Some points to help you better appreciate the exhibit:
- Some of the Maori carvings displayed toward the end of the exhibit are fantastic and inspired Gauguin. The “haliotis” referred to in the description of some of the carvings is abalone shell, the genus Haliotis.
- In the painting Vahine no te tiare or Tahitian Women with a Flower, 1891 the flower in question is a tiare flower, Gardenia taitenis (or Tahitian Gardenia).
- Noa Noa is the title of a book that Paul Gauguin wrote describing his experience in Tahiti. It’s fairly short and can be obtained at Project Gutenberg. The title means fragrance.
- Moai versus Maori. Moai or mo’ai (without the “r”) is a large human figure carved on stone found on the Polynesian Island of Easter Island between 1250 and 1500. Māori refers to the native or indigenous people of New Zealand, and Easter Polynesian people. Also, Polynesia means “many islands” and is made up of over 1,000 islands in the central and southern Pacific Ocean.

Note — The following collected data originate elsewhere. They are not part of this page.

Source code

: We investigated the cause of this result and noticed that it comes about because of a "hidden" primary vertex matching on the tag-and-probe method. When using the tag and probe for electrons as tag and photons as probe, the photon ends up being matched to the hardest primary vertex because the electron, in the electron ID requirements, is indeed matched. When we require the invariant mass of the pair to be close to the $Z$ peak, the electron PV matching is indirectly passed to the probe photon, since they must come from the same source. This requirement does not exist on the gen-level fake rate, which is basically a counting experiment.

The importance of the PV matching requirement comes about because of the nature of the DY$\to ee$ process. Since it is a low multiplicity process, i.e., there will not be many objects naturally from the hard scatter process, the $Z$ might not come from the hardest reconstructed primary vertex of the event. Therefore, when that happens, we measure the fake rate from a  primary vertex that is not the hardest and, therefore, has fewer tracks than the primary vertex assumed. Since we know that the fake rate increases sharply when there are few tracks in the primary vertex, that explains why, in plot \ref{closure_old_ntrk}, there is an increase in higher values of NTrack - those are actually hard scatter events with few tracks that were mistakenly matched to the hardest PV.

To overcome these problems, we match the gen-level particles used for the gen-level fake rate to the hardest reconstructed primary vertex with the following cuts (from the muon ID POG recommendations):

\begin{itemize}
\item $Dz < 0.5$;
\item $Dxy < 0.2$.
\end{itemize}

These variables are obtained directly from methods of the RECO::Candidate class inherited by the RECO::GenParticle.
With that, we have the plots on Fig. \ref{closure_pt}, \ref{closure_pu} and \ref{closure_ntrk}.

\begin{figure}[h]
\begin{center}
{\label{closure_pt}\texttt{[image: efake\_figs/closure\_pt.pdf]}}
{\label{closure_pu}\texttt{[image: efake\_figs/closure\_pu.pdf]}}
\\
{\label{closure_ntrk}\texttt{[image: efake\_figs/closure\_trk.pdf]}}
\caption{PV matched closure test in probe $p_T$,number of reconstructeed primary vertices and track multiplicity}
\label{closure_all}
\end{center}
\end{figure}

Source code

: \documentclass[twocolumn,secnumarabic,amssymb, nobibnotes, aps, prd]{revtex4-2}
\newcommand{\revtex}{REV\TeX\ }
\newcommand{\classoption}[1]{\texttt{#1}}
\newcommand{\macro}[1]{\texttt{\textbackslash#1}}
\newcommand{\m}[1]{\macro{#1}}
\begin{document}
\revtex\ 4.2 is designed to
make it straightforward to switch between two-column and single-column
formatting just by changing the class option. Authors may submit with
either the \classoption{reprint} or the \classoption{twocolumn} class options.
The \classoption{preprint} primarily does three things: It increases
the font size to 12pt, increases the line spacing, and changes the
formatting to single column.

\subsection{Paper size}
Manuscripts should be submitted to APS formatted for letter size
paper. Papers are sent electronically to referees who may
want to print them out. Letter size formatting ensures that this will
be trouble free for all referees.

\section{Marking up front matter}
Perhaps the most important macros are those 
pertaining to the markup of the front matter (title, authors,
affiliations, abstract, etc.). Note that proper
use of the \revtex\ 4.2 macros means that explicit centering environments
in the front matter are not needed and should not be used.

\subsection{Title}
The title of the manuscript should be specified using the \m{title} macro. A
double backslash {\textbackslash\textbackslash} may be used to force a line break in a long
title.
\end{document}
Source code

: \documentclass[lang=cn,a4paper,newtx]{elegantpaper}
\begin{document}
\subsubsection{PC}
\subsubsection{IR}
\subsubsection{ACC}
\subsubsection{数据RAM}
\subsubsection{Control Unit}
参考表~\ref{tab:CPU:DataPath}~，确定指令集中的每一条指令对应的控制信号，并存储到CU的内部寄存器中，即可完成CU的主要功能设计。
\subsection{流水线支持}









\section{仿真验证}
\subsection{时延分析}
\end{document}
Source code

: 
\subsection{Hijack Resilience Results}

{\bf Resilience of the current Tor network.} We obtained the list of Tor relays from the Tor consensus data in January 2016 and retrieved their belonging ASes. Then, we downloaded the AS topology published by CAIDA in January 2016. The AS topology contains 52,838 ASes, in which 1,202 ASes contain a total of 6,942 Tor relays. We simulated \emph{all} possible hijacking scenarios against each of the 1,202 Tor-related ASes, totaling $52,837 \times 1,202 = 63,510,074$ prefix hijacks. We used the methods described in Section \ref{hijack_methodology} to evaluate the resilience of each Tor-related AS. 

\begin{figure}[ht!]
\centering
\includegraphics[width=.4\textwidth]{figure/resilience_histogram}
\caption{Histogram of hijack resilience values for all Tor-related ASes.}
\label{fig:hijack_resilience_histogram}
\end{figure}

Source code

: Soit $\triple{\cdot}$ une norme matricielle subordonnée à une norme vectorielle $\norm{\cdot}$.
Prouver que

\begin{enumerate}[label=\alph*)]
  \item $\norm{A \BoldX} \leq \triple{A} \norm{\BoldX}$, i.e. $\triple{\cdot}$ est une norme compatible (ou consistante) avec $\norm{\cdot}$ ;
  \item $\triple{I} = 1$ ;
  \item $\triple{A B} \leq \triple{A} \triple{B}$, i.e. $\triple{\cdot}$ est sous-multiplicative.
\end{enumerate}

- The style that is typical of Gauguin’s later work is characterized by a flatness of planes and is called “synthetic symbolism”. From the introduction to Noa Noa: “But gradually Gauguin broke away from Impressionism and adopted a bolder style - radical simplifications of drawing, brilliant, pure, bright colors, an ornamental character of composition, and deliberate flatness of planes, the style, which he called ‘synthetic symbolism’. [Gauguin, Paul; Morice, Charles; Theis, O.F. (2010-12-30). Noa Noa (pp. 7-8). ThaiSunset Publications. Kindle Edition.]
- Gauguin’s masterpiece D’où Venons Nous? Que Sommes Nous? Où Allons Nous?” (Where do We come from? What Are We? Where Are We Going?) (1897) was painted during his second stay in Tahiti and just before he moved to the Marquesas Islands. This piece was discussed in the post Progress: Myth, History, and Origin.
Everything I learned from others hindered me. I can therefore say: No one taught me anything. It is true that I know so little! But I prefer that little bit that is my own. And who knows if that little bit, cultivated by others, may not become a great deal? [Gauguin, Paul; Morice, Charles; Theis, O.F. (2010-12-30). Noa Noa (p. 102). ThaiSunset Publications. Kindle Edition.]This quote resonated with me and was one of the things that helped change my mind about Gauguin as less “egoist and madman” and perhaps, more gentle sauvage.